*Exercise aim*. Begin with the line containing "For hot yoga at" and end with the last line of the data below; return those lines exactly, and only those.

*Excerpted data*.

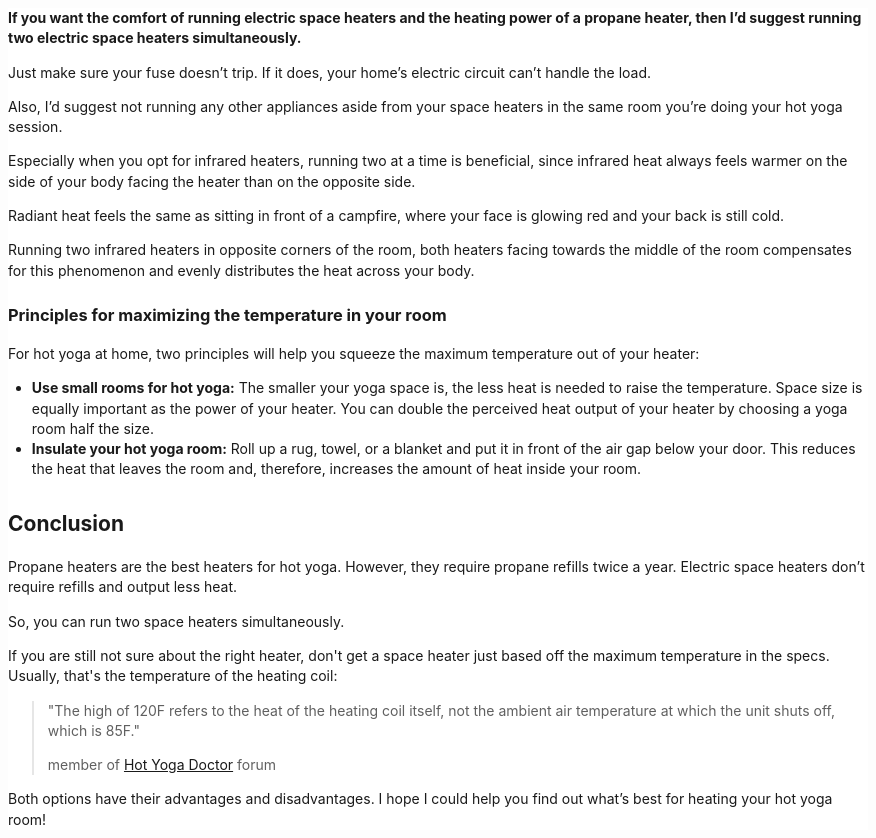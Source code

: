 **If you want the comfort of running electric space heaters and the heating power of a propane heater, then I’d suggest running two electric space heaters simultaneously.**

Just make sure your fuse doesn’t trip. If it does, your home’s electric circuit can’t handle the load.

Also, I’d suggest not running any other appliances aside from your space heaters in the same room you’re doing your hot yoga session.

Especially when you opt for infrared heaters, running two at a time is beneficial, since infrared heat always feels warmer on the side of your body facing the heater than on the opposite side.

Radiant heat feels the same as sitting in front of a campfire, where your face is glowing red and your back is still cold.

Running two infrared heaters in opposite corners of the room, both heaters facing towards the middle of the room compensates for this phenomenon and evenly distributes the heat across your body.

### Principles for maximizing the temperature in your room

For hot yoga at home, two principles will help you squeeze the maximum temperature out of your heater:

- **Use small rooms for hot yoga:** The smaller your yoga space is, the less heat is needed to raise the temperature. Space size is equally important as the power of your heater. You can double the perceived heat output of your heater by choosing a yoga room half the size.
- **Insulate your hot yoga room:** Roll up a rug, towel, or a blanket and put it in front of the air gap below your door. This reduces the heat that leaves the room and, therefore, increases the amount of heat inside your room.

## Conclusion

Propane heaters are the best heaters for hot yoga. However, they require propane refills twice a year. Electric space heaters don’t require refills and output less heat.

So, you can run two space heaters simultaneously.

If you are still not sure about the right heater, don't get a space heater just based off the maximum temperature in the specs. Usually, that's the temperature of the heating coil:

> "The high of 120F refers to the heat of the heating coil itself, not the ambient air temperature at which the unit shuts off, which is 85F."
>
> member of [Hot Yoga Doctor](https://www.hotyogadoctor.com/hotyogaforum/topic/best-heater-for-home-use/) forum

Both options have their advantages and disadvantages. I hope I could help you find out what’s best for heating your hot yoga room!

*Solution to this exercise*.
For hot yoga at home, two principles will help you squeeze the maximum temperature out of your heater:

- **Use small rooms for hot yoga:** The smaller your yoga space is, the less heat is needed to raise the temperature. Space size is equally important as the power of your heater. You can double the perceived heat output of your heater by choosing a yoga room half the size.
- **Insulate your hot yoga room:** Roll up a rug, towel, or a blanket and put it in front of the air gap below your door. This reduces the heat that leaves the room and, therefore, increases the amount of heat inside your room.

## Conclusion

Propane heaters are the best heaters for hot yoga. However, they require propane refills twice a year. Electric space heaters don’t require refills and output less heat.

So, you can run two space heaters simultaneously.

If you are still not sure about the right heater, don't get a space heater just based off the maximum temperature in the specs. Usually, that's the temperature of the heating coil:

> "The high of 120F refers to the heat of the heating coil itself, not the ambient air temperature at which the unit shuts off, which is 85F."
>
> member of [Hot Yoga Doctor](https://www.hotyogadoctor.com/hotyogaforum/topic/best-heater-for-home-use/) forum

Both options have their advantages and disadvantages. I hope I could help you find out what’s best for heating your hot yoga room!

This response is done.